───── Data records

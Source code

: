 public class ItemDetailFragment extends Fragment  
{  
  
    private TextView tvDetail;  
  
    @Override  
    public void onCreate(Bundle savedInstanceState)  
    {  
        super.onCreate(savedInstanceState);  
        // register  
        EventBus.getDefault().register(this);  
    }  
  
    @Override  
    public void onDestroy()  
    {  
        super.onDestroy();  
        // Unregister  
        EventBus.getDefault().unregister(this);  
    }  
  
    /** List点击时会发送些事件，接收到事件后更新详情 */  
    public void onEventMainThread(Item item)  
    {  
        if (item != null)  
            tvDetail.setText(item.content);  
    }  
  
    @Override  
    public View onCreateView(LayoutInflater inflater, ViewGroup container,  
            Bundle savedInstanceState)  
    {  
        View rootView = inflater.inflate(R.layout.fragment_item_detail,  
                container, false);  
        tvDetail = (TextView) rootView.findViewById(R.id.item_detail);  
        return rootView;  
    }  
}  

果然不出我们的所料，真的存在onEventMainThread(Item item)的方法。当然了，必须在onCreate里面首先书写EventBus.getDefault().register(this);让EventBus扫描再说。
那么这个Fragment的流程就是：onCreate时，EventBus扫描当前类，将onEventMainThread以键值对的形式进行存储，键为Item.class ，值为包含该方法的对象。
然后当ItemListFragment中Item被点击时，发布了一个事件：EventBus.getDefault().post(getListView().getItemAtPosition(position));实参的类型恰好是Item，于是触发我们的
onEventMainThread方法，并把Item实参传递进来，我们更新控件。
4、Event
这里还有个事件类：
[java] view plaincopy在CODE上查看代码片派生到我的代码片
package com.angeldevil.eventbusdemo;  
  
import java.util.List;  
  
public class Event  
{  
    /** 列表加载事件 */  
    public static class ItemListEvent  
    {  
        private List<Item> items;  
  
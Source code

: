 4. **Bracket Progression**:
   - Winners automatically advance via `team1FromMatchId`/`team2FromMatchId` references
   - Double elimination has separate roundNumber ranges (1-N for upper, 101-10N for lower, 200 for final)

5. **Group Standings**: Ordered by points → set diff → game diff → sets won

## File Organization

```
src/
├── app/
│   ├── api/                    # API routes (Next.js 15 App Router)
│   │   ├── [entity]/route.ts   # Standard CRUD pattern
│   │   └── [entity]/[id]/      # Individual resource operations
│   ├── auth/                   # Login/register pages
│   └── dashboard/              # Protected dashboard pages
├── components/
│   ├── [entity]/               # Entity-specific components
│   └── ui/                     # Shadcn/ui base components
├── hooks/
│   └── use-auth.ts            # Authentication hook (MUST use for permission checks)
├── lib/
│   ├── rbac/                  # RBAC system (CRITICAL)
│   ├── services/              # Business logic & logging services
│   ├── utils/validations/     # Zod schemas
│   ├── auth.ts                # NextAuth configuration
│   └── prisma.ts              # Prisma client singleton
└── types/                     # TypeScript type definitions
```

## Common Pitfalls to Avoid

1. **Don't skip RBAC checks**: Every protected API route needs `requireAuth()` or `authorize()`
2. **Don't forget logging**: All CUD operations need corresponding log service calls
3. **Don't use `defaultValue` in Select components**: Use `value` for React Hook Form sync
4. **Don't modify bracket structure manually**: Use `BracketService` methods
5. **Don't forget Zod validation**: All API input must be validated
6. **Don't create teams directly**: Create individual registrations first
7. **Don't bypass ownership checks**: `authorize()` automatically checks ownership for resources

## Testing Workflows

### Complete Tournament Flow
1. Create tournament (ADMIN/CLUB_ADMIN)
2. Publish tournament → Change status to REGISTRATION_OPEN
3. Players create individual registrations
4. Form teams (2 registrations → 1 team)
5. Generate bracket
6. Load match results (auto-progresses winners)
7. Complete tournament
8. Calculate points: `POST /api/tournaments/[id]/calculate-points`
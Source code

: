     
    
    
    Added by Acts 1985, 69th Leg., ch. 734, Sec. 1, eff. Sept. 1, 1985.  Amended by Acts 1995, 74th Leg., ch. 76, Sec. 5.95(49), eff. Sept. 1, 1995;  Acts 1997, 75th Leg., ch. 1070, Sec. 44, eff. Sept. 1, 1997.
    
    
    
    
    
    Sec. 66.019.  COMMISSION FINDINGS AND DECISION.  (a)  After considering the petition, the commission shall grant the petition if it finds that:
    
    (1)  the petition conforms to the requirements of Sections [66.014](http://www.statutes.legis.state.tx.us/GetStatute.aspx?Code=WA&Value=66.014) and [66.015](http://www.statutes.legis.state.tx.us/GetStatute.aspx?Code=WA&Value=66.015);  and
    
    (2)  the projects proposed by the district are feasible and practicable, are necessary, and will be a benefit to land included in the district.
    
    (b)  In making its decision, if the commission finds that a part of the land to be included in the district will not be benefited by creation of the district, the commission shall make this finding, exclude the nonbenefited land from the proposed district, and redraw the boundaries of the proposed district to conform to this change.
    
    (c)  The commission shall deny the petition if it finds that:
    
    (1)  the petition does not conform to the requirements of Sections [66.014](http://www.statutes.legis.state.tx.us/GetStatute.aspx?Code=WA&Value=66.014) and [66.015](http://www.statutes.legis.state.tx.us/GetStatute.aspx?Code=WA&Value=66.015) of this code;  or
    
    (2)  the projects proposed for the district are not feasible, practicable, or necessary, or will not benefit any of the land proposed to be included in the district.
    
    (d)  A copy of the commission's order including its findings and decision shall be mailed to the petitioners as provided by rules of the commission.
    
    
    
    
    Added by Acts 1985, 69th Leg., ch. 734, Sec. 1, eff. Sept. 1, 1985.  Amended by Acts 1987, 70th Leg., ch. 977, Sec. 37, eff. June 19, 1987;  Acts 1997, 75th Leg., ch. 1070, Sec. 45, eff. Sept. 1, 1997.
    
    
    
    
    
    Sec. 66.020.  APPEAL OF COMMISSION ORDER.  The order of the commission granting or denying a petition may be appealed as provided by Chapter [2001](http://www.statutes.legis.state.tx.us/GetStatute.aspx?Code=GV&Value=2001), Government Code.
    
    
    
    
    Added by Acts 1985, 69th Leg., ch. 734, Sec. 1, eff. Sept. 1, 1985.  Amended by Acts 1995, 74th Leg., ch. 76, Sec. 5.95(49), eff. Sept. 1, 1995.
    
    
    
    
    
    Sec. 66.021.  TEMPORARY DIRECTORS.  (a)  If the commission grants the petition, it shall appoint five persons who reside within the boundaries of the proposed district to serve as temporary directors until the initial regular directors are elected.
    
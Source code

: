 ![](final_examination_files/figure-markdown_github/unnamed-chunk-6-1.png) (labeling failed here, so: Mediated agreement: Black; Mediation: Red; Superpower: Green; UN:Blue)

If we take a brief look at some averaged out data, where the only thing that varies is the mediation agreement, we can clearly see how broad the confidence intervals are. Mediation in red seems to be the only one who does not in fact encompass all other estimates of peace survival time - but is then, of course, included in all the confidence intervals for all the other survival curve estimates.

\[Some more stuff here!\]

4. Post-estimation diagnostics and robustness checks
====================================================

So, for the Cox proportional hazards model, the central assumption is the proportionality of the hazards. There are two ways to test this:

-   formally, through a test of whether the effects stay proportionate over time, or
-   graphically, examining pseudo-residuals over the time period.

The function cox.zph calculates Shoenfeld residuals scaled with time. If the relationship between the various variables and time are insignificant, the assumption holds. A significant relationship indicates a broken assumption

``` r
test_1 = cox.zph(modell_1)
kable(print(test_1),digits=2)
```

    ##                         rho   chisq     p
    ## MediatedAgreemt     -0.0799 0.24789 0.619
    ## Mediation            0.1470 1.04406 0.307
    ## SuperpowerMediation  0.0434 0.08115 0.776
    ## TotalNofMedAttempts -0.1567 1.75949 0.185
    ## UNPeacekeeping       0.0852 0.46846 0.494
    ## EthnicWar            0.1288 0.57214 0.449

──────────

Work order -> Each line from the one containing "## TotalNofMedAttempts -0.1567" to the end of the listing above should be copied exactly, and nothing else.

Problem solution ->
    ## TotalNofMedAttempts -0.1567 1.75949 0.185
    ## UNPeacekeeping       0.0852 0.46846 0.494
    ## EthnicWar            0.1288 0.57214 0.449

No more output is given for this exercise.